Mr. Fahie thanked the Caribbean Telecommunication Union for its help with finetuning and modernising the proposed legislation.

“We have to make sure that the systems we put in place for government protects the users and the government,” he said.

Opposition Leader Marlon Penn — who worked on the original bill — said it’s important to have a framework in place that facilitates the growth of business sectors, especially as trade becomes more global.

Though the territory passed economic substance legislation in 2018, Mr. Penn said the subject is again coming up for debate.

“In order for economic substance to work, we have to ensure we have a robust ICT framework in the territory,” he said. “We need a legislative framework to support that. But we also need a commitment in terms of the regulatory authorities — in all the different agencies that are necessary — to bring about the technological revolution we need to move our economy forward.”

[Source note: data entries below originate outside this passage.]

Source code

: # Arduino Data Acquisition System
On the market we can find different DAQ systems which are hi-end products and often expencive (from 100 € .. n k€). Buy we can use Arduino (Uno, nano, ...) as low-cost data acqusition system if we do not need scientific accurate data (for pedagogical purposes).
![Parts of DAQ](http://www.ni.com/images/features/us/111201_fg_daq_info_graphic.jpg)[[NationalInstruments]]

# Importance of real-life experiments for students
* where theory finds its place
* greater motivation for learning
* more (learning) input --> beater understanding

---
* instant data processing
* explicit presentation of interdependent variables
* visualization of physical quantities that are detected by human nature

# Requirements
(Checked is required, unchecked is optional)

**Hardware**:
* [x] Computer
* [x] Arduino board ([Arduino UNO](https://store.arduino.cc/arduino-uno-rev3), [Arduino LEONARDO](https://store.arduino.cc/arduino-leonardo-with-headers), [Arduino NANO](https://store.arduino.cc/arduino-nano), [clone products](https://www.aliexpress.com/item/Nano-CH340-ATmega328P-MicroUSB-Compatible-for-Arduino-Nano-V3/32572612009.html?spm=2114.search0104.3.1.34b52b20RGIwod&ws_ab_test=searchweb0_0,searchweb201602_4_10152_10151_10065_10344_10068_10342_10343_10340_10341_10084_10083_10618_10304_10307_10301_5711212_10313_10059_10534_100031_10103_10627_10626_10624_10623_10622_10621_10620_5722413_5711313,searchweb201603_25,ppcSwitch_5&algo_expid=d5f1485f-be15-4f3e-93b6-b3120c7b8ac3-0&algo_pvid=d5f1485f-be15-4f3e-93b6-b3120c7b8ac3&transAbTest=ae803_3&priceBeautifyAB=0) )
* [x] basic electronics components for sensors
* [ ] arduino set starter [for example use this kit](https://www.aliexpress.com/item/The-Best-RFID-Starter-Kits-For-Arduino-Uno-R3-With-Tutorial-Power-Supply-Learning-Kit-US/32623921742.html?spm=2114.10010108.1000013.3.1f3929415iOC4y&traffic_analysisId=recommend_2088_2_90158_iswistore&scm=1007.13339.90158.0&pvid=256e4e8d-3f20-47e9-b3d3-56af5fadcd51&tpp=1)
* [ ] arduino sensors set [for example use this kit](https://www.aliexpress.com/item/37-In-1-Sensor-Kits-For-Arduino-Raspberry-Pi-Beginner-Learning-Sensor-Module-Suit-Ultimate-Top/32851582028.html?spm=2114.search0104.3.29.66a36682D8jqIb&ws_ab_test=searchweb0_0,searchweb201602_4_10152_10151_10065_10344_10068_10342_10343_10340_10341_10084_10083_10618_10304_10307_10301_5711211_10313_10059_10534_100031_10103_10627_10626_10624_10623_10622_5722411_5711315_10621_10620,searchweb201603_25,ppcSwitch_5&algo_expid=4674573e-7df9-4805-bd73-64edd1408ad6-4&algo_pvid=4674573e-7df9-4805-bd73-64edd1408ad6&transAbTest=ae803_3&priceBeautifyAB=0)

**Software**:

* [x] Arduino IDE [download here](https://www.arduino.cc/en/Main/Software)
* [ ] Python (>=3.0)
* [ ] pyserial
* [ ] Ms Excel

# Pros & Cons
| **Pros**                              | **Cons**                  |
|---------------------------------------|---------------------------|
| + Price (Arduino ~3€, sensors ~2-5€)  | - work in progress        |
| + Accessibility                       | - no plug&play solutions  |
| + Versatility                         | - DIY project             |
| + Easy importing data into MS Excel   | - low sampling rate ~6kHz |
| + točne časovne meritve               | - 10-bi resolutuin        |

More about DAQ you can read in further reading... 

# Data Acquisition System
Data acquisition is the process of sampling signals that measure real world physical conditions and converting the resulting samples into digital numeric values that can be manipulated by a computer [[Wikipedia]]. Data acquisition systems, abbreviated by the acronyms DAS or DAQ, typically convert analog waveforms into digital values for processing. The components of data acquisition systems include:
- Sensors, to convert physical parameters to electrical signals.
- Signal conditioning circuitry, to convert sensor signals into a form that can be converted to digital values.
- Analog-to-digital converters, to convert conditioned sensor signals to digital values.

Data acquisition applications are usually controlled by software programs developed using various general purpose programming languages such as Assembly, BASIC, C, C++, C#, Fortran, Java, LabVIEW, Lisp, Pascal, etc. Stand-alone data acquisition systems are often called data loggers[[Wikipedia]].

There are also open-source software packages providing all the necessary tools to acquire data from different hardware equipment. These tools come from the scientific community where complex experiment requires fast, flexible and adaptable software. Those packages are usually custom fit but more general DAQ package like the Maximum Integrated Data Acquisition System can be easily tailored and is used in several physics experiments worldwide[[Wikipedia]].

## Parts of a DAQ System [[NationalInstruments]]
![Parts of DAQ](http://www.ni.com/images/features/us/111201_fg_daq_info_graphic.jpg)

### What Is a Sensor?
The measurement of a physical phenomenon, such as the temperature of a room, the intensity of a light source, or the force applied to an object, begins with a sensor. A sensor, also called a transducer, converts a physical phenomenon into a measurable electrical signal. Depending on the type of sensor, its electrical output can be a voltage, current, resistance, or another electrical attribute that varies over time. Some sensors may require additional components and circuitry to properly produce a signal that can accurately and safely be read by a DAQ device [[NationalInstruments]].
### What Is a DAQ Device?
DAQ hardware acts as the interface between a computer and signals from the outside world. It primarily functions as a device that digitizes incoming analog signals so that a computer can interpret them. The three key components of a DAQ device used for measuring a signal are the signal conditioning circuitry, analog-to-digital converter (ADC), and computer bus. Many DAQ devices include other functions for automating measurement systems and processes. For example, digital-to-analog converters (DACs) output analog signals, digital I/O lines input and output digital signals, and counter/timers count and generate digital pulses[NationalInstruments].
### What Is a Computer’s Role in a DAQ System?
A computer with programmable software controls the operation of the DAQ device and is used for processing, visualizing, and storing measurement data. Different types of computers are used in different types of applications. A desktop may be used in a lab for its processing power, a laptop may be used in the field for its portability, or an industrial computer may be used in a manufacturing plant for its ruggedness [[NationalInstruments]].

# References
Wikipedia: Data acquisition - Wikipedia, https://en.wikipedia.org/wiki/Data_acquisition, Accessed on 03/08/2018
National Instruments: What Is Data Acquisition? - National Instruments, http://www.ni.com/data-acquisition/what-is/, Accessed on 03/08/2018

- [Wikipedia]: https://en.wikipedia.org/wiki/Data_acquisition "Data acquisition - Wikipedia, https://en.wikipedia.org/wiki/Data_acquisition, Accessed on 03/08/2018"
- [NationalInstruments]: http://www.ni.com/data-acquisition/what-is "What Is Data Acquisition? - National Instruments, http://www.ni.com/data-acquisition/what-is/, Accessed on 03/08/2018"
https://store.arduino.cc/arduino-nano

The new bill protects “sensitive personal data” about a user’s physical or mental health, sexual orientation, political opinions, religious beliefs, alleged commission of offences, and any other information prescribed by the minister responsible for information. It also prohibits personal data from being misused, accidentally disclosed, altered, lost or destroyed.

Under the bill, an authorised information commissioner would have the power to investigate complaints about violations disclosing personal data. Such violations could lead to a $5,000 fine and six months’ imprisonment.

Breaching confidentiality could lead to a $50,000 fine and three years’ imprisonment on summary conviction, or a $100,000 fine and five years’ imprisonment on conviction on indictment.

Offences committed by a corporate body carry heavier fines. A body could face a $250,000 fine on summary conviction or a $500,000 fine on conviction on indictment.

Anyone who “suffers damage” because of the disclosure can also initiate civil proceedings in court under the bill.

The Office of the Information Commissioner would be required to submit an annual report about its activities within three months of the end of each financial year.

The act also includes a section with various exemptions, including for data processed only for “journalistic, literary or artistic purposes,” among others.